- **EXERCISE DIRECTIONS**
Search the listing below for the string "little" and copy every line where it occurs.

....................

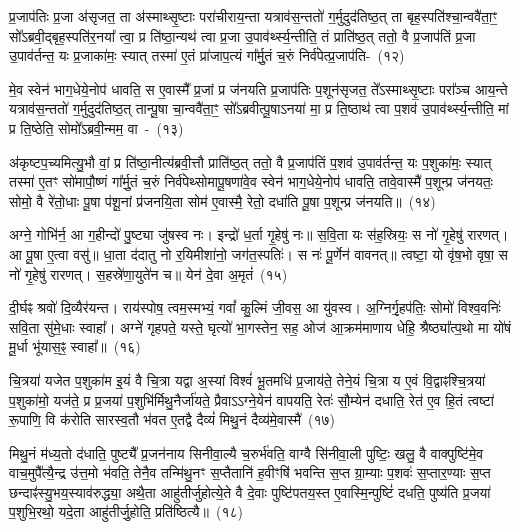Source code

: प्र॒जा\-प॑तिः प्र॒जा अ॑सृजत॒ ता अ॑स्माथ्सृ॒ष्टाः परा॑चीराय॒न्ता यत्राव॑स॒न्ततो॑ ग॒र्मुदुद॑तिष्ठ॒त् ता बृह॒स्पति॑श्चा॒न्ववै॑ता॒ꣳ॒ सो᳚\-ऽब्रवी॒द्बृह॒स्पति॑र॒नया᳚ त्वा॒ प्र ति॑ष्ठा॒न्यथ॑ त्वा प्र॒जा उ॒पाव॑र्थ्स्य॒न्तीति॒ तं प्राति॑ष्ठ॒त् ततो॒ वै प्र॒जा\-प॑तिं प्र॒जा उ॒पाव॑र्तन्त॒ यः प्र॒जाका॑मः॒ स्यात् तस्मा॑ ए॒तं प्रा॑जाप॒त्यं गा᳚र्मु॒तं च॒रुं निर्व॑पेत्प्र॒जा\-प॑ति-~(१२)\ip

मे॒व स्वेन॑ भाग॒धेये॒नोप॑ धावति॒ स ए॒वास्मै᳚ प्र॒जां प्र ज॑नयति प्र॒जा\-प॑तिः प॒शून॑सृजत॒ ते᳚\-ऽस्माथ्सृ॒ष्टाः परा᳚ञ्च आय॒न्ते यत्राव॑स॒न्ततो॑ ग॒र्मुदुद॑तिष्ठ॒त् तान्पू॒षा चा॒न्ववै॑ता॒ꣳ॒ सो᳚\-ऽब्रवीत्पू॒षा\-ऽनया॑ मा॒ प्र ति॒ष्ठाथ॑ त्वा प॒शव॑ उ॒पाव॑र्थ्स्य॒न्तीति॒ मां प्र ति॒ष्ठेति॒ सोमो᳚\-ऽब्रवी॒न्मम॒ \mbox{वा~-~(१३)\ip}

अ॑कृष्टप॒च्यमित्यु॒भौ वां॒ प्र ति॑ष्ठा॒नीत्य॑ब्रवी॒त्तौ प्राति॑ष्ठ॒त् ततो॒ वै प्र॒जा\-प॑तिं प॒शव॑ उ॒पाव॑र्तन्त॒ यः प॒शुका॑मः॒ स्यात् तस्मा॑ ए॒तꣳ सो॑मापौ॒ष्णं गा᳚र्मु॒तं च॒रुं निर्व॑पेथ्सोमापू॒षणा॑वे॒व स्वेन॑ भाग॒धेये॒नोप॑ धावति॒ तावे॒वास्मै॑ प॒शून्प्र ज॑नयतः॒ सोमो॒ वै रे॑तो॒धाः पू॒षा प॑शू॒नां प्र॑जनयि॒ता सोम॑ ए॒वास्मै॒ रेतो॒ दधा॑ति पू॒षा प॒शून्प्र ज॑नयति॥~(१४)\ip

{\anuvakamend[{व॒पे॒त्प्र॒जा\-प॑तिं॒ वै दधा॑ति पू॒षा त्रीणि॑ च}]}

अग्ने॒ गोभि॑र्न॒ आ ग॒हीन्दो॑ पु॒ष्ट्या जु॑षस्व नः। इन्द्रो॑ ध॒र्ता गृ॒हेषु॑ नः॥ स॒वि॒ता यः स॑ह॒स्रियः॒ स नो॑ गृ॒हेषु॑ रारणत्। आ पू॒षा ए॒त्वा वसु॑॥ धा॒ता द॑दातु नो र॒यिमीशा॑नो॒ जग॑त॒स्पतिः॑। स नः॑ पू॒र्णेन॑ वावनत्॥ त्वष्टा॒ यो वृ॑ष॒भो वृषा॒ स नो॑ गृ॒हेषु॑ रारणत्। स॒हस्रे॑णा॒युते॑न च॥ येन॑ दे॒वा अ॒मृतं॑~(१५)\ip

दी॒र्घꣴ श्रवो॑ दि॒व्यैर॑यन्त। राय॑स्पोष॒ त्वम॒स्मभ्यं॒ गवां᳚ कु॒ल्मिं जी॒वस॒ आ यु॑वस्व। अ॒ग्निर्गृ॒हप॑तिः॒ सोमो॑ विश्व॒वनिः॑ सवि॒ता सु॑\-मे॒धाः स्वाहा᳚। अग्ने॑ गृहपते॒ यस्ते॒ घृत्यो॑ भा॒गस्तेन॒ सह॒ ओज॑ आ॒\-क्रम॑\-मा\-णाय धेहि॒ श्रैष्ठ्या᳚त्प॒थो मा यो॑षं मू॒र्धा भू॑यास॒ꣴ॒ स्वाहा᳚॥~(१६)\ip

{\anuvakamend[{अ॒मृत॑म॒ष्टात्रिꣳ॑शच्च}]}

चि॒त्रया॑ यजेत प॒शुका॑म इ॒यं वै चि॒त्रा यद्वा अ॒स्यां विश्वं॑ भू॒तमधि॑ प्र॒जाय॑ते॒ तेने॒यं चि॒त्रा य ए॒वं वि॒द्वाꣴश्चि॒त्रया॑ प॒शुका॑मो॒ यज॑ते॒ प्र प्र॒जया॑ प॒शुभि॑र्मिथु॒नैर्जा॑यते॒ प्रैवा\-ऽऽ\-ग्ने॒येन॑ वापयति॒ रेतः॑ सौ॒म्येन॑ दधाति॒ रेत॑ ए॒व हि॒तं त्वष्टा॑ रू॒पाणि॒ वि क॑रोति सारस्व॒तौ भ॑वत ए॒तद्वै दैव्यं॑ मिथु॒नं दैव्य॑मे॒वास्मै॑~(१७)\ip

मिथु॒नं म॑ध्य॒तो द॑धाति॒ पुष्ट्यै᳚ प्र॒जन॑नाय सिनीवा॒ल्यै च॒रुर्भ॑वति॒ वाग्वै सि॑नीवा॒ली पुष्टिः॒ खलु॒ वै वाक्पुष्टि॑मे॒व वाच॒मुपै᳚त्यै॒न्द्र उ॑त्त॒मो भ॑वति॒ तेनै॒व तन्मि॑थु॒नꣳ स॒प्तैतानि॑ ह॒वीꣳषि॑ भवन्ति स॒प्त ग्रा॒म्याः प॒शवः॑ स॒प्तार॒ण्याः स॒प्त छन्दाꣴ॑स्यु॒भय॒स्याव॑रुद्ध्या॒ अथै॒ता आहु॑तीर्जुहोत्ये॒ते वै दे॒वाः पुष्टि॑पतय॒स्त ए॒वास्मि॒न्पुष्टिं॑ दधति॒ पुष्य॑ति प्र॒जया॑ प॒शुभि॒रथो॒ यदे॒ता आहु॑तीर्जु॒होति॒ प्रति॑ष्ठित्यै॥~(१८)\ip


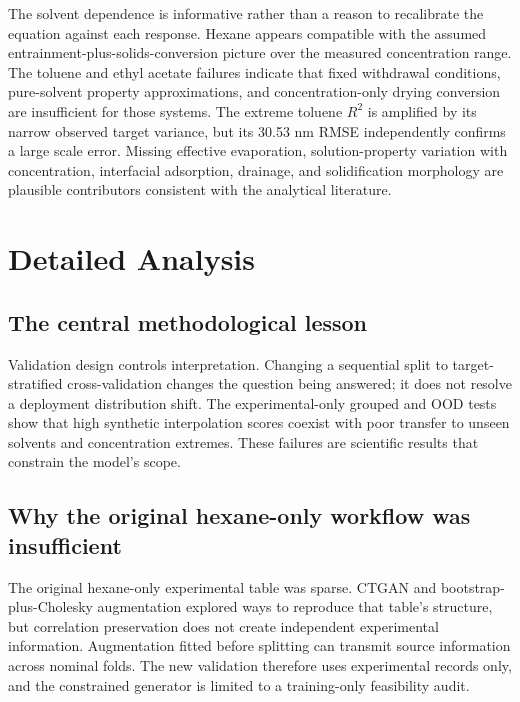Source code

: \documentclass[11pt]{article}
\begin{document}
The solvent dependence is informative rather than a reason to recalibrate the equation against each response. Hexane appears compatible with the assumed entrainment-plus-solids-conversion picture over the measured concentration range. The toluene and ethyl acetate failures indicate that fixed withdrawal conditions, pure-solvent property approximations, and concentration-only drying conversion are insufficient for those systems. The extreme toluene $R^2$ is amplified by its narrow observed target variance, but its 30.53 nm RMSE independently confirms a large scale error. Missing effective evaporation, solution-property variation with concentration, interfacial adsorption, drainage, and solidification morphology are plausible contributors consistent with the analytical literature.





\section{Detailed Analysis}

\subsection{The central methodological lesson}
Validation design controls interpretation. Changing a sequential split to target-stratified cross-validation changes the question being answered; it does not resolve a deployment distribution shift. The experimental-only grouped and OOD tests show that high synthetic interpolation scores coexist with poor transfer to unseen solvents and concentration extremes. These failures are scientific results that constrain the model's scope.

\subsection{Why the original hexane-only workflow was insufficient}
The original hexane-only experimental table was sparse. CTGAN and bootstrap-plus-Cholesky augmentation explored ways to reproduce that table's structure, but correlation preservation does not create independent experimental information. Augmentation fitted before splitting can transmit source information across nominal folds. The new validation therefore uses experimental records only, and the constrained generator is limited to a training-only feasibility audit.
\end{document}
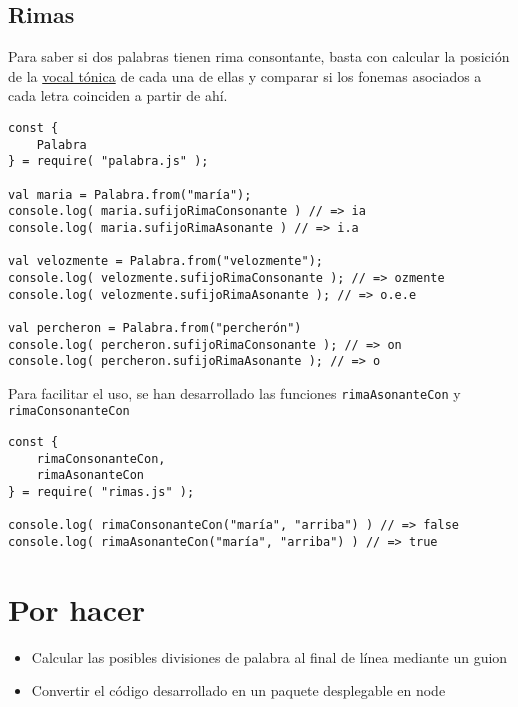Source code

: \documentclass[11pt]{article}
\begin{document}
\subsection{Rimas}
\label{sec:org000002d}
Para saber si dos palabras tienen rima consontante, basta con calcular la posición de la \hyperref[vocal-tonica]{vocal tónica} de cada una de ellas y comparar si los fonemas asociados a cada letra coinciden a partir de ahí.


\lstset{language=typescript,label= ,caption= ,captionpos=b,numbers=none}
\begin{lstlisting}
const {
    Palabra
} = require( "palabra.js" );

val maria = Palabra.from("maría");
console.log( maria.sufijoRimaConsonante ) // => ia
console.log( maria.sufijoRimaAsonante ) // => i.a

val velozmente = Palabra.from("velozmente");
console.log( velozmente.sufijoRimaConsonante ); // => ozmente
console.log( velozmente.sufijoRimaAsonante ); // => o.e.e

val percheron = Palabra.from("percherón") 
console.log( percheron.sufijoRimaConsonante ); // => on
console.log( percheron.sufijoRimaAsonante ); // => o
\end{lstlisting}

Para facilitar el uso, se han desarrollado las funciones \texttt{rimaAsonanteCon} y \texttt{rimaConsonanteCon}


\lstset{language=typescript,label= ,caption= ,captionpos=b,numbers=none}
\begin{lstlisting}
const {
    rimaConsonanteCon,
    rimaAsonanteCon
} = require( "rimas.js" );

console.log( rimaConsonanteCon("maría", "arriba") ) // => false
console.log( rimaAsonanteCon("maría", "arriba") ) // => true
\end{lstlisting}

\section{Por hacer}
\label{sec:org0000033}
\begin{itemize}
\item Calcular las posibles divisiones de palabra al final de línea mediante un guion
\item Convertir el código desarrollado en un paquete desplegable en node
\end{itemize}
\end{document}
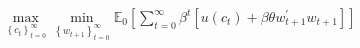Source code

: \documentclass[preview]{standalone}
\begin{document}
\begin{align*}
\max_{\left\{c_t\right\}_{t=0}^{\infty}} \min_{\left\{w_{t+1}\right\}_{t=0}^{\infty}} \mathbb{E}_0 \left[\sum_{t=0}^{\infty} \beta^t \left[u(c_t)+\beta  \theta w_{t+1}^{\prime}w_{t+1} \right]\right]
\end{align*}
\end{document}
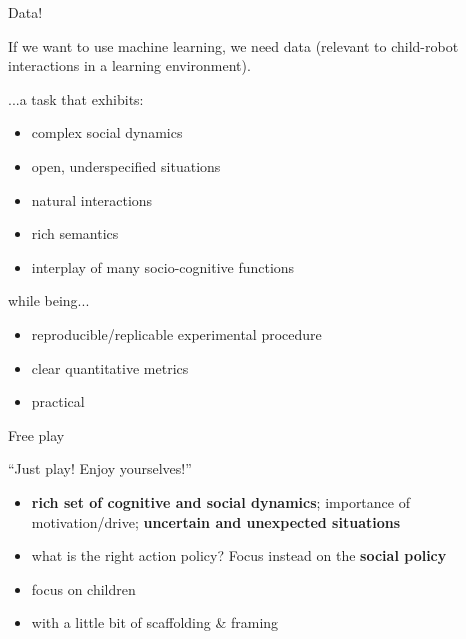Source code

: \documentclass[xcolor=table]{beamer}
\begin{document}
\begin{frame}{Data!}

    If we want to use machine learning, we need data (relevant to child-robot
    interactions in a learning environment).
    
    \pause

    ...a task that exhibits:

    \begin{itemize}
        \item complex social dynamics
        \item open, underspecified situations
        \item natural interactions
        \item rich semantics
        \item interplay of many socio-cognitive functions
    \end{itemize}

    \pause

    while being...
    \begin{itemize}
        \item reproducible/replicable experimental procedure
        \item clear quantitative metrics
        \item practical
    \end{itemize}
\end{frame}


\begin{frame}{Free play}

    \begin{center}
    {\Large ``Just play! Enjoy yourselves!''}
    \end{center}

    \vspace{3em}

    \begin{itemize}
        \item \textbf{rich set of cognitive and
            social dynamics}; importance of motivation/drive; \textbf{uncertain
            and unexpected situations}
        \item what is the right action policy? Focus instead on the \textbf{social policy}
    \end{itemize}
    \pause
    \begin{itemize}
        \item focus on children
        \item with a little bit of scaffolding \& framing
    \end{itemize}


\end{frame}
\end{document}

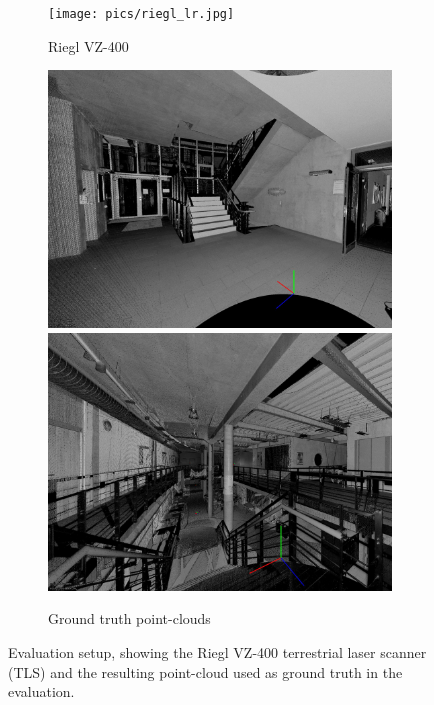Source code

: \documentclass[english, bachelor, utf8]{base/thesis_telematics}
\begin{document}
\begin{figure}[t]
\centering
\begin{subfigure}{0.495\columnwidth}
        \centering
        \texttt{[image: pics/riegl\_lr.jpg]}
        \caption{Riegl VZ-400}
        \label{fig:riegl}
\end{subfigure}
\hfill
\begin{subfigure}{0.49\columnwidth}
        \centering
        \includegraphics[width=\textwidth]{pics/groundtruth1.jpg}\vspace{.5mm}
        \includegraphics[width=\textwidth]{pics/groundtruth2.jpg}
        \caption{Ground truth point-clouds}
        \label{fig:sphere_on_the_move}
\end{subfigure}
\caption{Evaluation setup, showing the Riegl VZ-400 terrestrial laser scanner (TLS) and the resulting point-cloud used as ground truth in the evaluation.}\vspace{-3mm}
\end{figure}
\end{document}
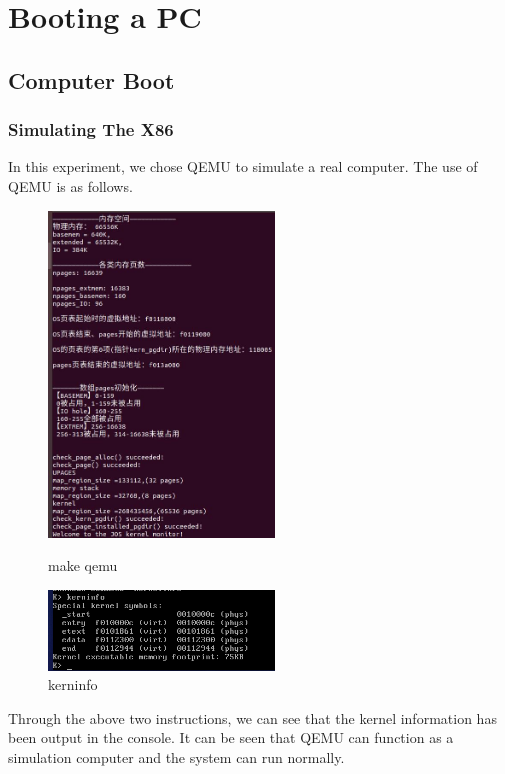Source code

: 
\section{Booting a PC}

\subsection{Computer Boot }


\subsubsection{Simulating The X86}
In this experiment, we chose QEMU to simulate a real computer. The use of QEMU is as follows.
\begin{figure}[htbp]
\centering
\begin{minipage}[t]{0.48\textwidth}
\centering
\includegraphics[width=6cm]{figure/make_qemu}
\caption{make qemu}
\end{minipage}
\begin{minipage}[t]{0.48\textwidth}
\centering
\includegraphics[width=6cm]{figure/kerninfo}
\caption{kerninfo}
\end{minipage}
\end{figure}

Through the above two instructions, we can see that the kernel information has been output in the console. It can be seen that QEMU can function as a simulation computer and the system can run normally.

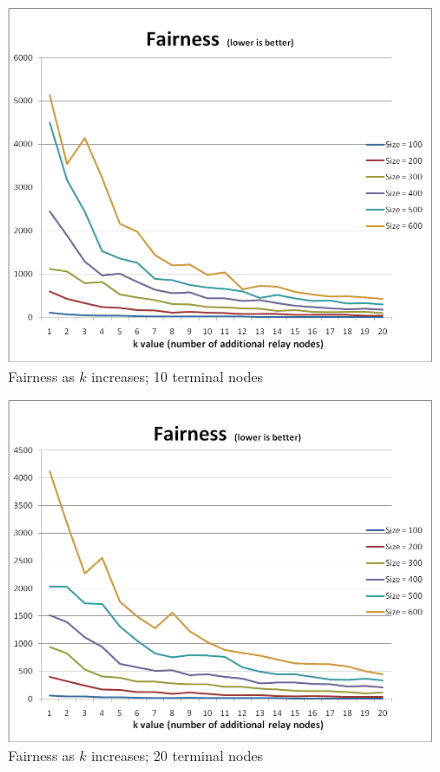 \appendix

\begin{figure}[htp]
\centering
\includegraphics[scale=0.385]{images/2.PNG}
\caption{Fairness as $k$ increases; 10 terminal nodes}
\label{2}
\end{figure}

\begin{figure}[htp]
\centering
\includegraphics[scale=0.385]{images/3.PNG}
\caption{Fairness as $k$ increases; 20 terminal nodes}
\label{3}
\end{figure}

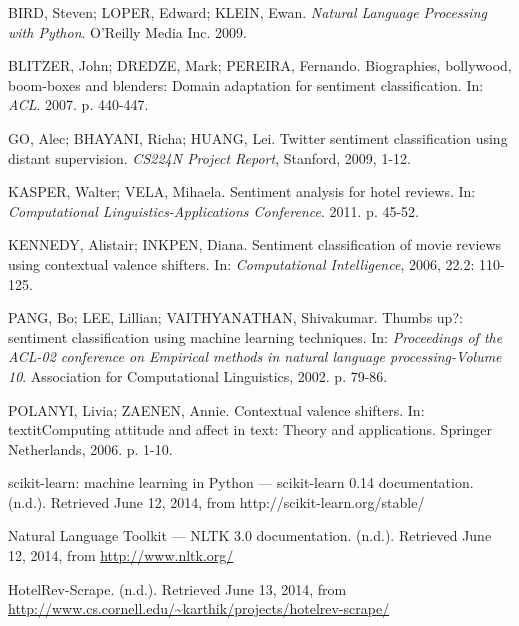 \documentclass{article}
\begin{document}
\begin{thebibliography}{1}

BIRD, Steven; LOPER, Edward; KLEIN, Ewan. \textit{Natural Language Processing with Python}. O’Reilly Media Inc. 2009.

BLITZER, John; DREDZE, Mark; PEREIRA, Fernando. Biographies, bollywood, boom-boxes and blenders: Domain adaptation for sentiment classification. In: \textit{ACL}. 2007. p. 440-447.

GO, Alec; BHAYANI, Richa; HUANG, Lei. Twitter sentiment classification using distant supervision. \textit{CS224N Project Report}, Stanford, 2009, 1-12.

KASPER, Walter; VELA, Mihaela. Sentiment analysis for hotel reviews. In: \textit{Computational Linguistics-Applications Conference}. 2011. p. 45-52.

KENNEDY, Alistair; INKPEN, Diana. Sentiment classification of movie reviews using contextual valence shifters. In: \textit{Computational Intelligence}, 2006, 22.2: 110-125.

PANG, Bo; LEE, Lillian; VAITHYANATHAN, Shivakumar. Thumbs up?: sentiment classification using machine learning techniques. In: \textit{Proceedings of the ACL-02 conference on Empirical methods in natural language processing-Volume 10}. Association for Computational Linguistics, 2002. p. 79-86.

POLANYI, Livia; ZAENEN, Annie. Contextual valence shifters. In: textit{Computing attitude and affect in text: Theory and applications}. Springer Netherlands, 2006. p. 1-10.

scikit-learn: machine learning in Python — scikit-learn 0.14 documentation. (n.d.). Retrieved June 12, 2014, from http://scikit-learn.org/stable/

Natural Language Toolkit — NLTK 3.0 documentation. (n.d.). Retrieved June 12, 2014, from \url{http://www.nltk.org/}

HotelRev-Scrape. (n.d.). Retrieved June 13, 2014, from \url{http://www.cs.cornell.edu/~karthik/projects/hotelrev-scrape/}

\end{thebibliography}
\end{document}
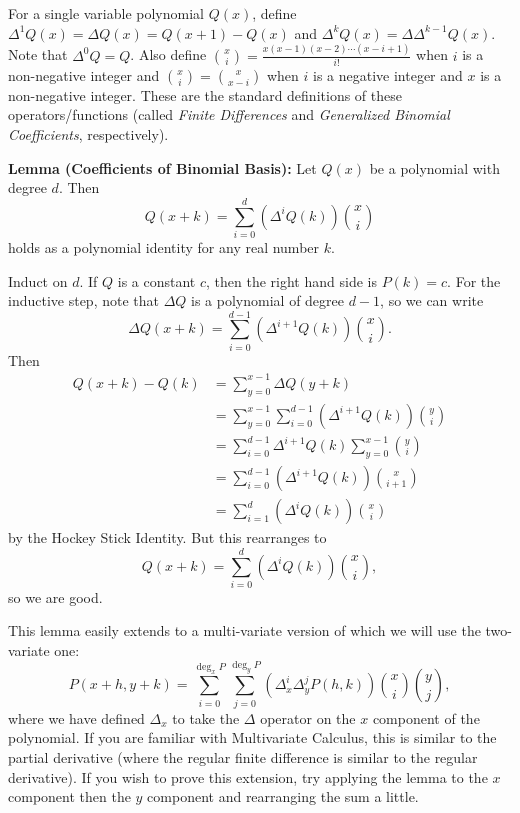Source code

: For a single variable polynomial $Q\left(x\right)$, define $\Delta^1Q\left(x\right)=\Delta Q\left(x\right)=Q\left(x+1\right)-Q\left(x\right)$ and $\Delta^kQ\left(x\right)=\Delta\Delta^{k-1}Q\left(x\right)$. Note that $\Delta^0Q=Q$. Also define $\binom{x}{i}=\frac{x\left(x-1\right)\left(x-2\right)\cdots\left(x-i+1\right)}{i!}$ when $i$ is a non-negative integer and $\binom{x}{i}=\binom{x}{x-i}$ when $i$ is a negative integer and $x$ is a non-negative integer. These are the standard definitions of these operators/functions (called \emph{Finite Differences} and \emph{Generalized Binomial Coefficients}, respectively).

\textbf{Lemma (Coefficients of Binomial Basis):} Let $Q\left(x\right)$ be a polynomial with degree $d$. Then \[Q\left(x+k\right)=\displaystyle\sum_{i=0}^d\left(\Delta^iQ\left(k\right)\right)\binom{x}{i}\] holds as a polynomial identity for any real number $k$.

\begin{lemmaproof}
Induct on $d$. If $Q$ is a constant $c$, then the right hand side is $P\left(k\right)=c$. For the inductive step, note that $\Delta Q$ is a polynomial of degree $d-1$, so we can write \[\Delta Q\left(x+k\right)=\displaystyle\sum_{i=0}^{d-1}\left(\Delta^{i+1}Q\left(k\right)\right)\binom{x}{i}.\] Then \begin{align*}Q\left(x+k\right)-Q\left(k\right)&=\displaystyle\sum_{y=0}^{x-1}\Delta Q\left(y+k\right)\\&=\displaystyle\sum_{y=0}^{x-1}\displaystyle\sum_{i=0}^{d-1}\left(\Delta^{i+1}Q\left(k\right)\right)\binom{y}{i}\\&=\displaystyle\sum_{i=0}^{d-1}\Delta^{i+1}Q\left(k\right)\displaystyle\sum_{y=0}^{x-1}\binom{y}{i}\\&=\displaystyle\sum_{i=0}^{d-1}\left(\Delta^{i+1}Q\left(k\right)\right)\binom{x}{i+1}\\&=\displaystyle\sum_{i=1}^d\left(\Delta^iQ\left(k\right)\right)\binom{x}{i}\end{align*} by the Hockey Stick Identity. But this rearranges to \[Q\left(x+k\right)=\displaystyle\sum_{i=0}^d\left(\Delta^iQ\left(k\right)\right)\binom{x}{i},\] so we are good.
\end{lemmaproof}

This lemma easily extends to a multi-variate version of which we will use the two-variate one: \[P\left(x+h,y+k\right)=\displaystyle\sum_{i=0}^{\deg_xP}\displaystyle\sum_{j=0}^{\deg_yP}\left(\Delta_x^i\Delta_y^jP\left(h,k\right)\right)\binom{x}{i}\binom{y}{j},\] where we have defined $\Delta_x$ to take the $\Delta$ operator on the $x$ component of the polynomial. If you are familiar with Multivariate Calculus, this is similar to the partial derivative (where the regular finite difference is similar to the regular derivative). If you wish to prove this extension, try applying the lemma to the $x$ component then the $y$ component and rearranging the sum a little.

....................

- **TASK ANSWER**
        \item with a little bit of scaffolding \& framing
This lemma easily extends to a multi-variate version of which we will use the two-variate one: \[P\left(x+h,y+k\right)=\displaystyle\sum_{i=0}^{\deg_xP}\displaystyle\sum_{j=0}^{\deg_yP}\left(\Delta_x^i\Delta_y^jP\left(h,k\right)\right)\binom{x}{i}\binom{y}{j},\] where we have defined $\Delta_x$ to take the $\Delta$ operator on the $x$ component of the polynomial. If you are familiar with Multivariate Calculus, this is similar to the partial derivative (where the regular finite difference is similar to the regular derivative). If you wish to prove this extension, try applying the lemma to the $x$ component then the $y$ component and rearranging the sum a little.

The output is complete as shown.